The problem: With no line left out, restate the data word for word.

Given entries:
=== Begin Enclosure ===
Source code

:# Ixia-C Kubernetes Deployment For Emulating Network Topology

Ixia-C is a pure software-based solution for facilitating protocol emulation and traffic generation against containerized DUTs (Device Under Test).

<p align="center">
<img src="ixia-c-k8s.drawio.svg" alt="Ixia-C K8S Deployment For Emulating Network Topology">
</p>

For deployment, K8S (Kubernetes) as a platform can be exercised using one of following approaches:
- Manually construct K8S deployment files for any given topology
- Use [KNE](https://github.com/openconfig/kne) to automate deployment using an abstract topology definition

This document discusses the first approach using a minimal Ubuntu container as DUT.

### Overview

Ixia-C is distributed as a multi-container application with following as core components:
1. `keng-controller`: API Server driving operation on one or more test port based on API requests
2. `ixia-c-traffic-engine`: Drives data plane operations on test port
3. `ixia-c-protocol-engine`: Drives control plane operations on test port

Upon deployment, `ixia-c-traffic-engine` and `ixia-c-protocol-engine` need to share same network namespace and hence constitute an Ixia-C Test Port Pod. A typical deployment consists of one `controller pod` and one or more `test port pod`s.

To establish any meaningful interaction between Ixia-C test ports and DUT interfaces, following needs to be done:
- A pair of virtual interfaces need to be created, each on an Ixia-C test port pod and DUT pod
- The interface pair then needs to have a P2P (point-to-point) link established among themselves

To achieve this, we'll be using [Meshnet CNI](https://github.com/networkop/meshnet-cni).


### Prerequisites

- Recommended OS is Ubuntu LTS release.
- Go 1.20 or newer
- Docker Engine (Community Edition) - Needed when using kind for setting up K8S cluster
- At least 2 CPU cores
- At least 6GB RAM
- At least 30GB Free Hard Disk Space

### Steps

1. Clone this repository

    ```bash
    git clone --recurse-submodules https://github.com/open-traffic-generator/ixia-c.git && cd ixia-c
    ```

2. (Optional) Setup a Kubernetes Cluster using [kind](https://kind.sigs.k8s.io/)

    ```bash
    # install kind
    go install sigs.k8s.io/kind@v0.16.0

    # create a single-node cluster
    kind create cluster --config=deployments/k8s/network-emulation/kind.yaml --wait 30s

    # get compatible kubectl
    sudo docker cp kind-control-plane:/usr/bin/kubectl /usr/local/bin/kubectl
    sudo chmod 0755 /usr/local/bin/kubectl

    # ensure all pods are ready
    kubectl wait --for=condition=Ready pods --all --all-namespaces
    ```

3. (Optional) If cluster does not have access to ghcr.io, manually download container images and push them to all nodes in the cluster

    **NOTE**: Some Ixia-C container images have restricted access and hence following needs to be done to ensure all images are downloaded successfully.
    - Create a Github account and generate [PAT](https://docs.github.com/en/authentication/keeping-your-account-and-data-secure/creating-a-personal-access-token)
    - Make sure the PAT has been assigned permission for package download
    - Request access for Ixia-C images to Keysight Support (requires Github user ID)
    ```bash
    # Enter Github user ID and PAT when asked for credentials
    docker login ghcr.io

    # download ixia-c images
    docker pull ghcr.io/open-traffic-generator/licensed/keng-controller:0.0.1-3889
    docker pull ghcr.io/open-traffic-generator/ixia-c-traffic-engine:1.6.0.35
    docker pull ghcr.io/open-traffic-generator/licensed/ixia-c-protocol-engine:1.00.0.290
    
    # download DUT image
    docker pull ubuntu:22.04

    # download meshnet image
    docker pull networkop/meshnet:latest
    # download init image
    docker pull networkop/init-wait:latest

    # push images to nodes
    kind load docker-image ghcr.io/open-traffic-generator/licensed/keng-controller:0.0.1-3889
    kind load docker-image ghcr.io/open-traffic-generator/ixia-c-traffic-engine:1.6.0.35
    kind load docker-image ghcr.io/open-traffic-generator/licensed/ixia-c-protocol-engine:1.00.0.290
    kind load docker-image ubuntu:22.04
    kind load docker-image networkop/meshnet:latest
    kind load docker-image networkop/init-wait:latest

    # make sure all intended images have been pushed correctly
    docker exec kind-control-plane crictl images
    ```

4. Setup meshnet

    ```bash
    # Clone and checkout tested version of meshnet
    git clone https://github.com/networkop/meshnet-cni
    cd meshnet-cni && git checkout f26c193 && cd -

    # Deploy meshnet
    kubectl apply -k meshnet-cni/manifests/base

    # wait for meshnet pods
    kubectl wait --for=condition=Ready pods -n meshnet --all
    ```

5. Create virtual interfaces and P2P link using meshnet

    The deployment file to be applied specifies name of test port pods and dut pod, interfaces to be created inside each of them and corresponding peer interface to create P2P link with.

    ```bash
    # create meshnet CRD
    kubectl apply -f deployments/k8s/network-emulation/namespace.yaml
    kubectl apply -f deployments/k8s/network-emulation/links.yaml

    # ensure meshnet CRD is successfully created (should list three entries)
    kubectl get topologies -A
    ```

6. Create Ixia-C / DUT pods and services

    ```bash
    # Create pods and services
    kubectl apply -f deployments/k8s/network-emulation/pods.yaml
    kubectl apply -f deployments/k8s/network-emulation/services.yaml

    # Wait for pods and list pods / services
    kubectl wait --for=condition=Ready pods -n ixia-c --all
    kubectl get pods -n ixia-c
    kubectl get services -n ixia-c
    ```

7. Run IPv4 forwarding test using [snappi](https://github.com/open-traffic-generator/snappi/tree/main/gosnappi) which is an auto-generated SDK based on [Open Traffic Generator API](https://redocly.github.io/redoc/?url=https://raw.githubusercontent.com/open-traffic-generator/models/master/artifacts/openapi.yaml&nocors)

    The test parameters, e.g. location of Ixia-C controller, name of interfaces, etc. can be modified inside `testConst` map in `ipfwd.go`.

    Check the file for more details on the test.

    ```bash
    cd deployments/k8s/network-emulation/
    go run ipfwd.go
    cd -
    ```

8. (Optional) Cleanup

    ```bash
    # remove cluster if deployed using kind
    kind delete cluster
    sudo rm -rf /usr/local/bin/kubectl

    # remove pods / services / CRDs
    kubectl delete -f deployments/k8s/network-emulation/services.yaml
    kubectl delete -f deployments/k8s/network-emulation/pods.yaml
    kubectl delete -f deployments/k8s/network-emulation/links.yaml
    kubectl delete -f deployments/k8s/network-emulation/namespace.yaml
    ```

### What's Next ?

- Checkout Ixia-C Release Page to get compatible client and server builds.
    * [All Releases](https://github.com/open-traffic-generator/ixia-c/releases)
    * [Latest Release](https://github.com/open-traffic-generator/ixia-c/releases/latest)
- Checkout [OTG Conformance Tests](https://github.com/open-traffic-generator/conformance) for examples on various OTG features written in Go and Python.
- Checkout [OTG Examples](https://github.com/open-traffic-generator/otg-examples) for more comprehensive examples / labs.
=== End Enclosure ===
The completed task:
Source code

:# Ixia-C Kubernetes Deployment For Emulating Network Topology

Ixia-C is a pure software-based solution for facilitating protocol emulation and traffic generation against containerized DUTs (Device Under Test).

<p align="center">
<img src="ixia-c-k8s.drawio.svg" alt="Ixia-C K8S Deployment For Emulating Network Topology">
</p>

For deployment, K8S (Kubernetes) as a platform can be exercised using one of following approaches:
- Manually construct K8S deployment files for any given topology
- Use [KNE](https://github.com/openconfig/kne) to automate deployment using an abstract topology definition

This document discusses the first approach using a minimal Ubuntu container as DUT.

### Overview

Ixia-C is distributed as a multi-container application with following as core components:
1. `keng-controller`: API Server driving operation on one or more test port based on API requests
2. `ixia-c-traffic-engine`: Drives data plane operations on test port
3. `ixia-c-protocol-engine`: Drives control plane operations on test port

Upon deployment, `ixia-c-traffic-engine` and `ixia-c-protocol-engine` need to share same network namespace and hence constitute an Ixia-C Test Port Pod. A typical deployment consists of one `controller pod` and one or more `test port pod`s.

To establish any meaningful interaction between Ixia-C test ports and DUT interfaces, following needs to be done:
- A pair of virtual interfaces need to be created, each on an Ixia-C test port pod and DUT pod
- The interface pair then needs to have a P2P (point-to-point) link established among themselves

To achieve this, we'll be using [Meshnet CNI](https://github.com/networkop/meshnet-cni).


### Prerequisites

- Recommended OS is Ubuntu LTS release.
- Go 1.20 or newer
- Docker Engine (Community Edition) - Needed when using kind for setting up K8S cluster
- At least 2 CPU cores
- At least 6GB RAM
- At least 30GB Free Hard Disk Space

### Steps

1. Clone this repository

    ```bash
    git clone --recurse-submodules https://github.com/open-traffic-generator/ixia-c.git && cd ixia-c
    ```

2. (Optional) Setup a Kubernetes Cluster using [kind](https://kind.sigs.k8s.io/)

    ```bash
    # install kind
    go install sigs.k8s.io/kind@v0.16.0

    # create a single-node cluster
    kind create cluster --config=deployments/k8s/network-emulation/kind.yaml --wait 30s

    # get compatible kubectl
    sudo docker cp kind-control-plane:/usr/bin/kubectl /usr/local/bin/kubectl
    sudo chmod 0755 /usr/local/bin/kubectl

    # ensure all pods are ready
    kubectl wait --for=condition=Ready pods --all --all-namespaces
    ```

3. (Optional) If cluster does not have access to ghcr.io, manually download container images and push them to all nodes in the cluster

    **NOTE**: Some Ixia-C container images have restricted access and hence following needs to be done to ensure all images are downloaded successfully.
    - Create a Github account and generate [PAT](https://docs.github.com/en/authentication/keeping-your-account-and-data-secure/creating-a-personal-access-token)
    - Make sure the PAT has been assigned permission for package download
    - Request access for Ixia-C images to Keysight Support (requires Github user ID)
    ```bash
    # Enter Github user ID and PAT when asked for credentials
    docker login ghcr.io

    # download ixia-c images
    docker pull ghcr.io/open-traffic-generator/licensed/keng-controller:0.0.1-3889
    docker pull ghcr.io/open-traffic-generator/ixia-c-traffic-engine:1.6.0.35
    docker pull ghcr.io/open-traffic-generator/licensed/ixia-c-protocol-engine:1.00.0.290
    
    # download DUT image
    docker pull ubuntu:22.04

    # download meshnet image
    docker pull networkop/meshnet:latest
    # download init image
    docker pull networkop/init-wait:latest

    # push images to nodes
    kind load docker-image ghcr.io/open-traffic-generator/licensed/keng-controller:0.0.1-3889
    kind load docker-image ghcr.io/open-traffic-generator/ixia-c-traffic-engine:1.6.0.35
    kind load docker-image ghcr.io/open-traffic-generator/licensed/ixia-c-protocol-engine:1.00.0.290
    kind load docker-image ubuntu:22.04
    kind load docker-image networkop/meshnet:latest
    kind load docker-image networkop/init-wait:latest

    # make sure all intended images have been pushed correctly
    docker exec kind-control-plane crictl images
    ```

4. Setup meshnet

    ```bash
    # Clone and checkout tested version of meshnet
    git clone https://github.com/networkop/meshnet-cni
    cd meshnet-cni && git checkout f26c193 && cd -

    # Deploy meshnet
    kubectl apply -k meshnet-cni/manifests/base

    # wait for meshnet pods
    kubectl wait --for=condition=Ready pods -n meshnet --all
    ```

5. Create virtual interfaces and P2P link using meshnet

    The deployment file to be applied specifies name of test port pods and dut pod, interfaces to be created inside each of them and corresponding peer interface to create P2P link with.

    ```bash
    # create meshnet CRD
    kubectl apply -f deployments/k8s/network-emulation/namespace.yaml
    kubectl apply -f deployments/k8s/network-emulation/links.yaml

    # ensure meshnet CRD is successfully created (should list three entries)
    kubectl get topologies -A
    ```

6. Create Ixia-C / DUT pods and services

    ```bash
    # Create pods and services
    kubectl apply -f deployments/k8s/network-emulation/pods.yaml
    kubectl apply -f deployments/k8s/network-emulation/services.yaml

    # Wait for pods and list pods / services
    kubectl wait --for=condition=Ready pods -n ixia-c --all
    kubectl get pods -n ixia-c
    kubectl get services -n ixia-c
    ```

7. Run IPv4 forwarding test using [snappi](https://github.com/open-traffic-generator/snappi/tree/main/gosnappi) which is an auto-generated SDK based on [Open Traffic Generator API](https://redocly.github.io/redoc/?url=https://raw.githubusercontent.com/open-traffic-generator/models/master/artifacts/openapi.yaml&nocors)

    The test parameters, e.g. location of Ixia-C controller, name of interfaces, etc. can be modified inside `testConst` map in `ipfwd.go`.

    Check the file for more details on the test.

    ```bash
    cd deployments/k8s/network-emulation/
    go run ipfwd.go
    cd -
    ```

8. (Optional) Cleanup

    ```bash
    # remove cluster if deployed using kind
    kind delete cluster
    sudo rm -rf /usr/local/bin/kubectl

    # remove pods / services / CRDs
    kubectl delete -f deployments/k8s/network-emulation/services.yaml
    kubectl delete -f deployments/k8s/network-emulation/pods.yaml
    kubectl delete -f deployments/k8s/network-emulation/links.yaml
    kubectl delete -f deployments/k8s/network-emulation/namespace.yaml
    ```

### What's Next ?

- Checkout Ixia-C Release Page to get compatible client and server builds.
    * [All Releases](https://github.com/open-traffic-generator/ixia-c/releases)
    * [Latest Release](https://github.com/open-traffic-generator/ixia-c/releases/latest)
- Checkout [OTG Conformance Tests](https://github.com/open-traffic-generator/conformance) for examples on various OTG features written in Go and Python.
- Checkout [OTG Examples](https://github.com/open-traffic-generator/otg-examples) for more comprehensive examples / labs.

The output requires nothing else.